__GOAL OF THE EXERCISE__.
Your job is to report every line of the entries that has "violation".

__LISTED ENTRIES__.

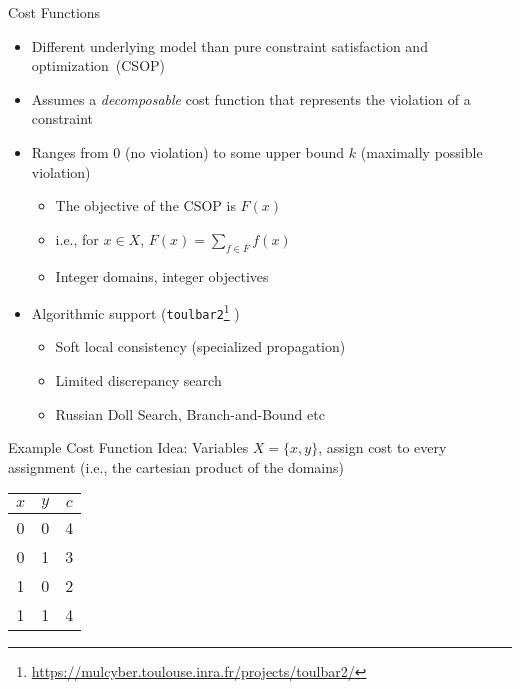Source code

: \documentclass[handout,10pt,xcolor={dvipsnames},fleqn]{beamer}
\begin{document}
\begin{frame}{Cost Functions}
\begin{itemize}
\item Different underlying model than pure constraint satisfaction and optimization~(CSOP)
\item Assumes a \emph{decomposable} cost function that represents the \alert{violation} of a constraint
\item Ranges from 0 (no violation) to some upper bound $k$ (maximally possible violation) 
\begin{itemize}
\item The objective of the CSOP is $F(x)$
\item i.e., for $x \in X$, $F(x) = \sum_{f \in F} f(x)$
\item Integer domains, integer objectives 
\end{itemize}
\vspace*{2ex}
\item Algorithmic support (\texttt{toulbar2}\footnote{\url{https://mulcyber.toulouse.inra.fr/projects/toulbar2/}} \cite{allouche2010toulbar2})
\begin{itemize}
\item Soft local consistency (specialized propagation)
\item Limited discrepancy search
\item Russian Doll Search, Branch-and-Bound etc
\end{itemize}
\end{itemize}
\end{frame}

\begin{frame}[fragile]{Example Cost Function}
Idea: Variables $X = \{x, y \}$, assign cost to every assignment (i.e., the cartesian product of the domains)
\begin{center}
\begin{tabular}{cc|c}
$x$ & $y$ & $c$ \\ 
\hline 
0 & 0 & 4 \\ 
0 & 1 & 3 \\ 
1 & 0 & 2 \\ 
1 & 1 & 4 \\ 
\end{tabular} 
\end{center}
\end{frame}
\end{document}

* * *

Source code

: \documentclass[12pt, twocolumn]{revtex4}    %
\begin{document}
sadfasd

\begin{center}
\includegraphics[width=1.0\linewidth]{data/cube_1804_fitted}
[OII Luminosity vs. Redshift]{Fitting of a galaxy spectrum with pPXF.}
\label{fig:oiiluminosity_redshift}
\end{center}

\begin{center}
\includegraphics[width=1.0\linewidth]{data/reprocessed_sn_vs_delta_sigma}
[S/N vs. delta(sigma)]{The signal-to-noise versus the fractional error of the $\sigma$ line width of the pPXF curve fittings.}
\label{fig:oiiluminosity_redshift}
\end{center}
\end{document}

__YOUR SOLUTION__.
\item Assumes a \emph{decomposable} cost function that represents the \alert{violation} of a constraint
\item Ranges from 0 (no violation) to some upper bound $k$ (maximally possible violation) 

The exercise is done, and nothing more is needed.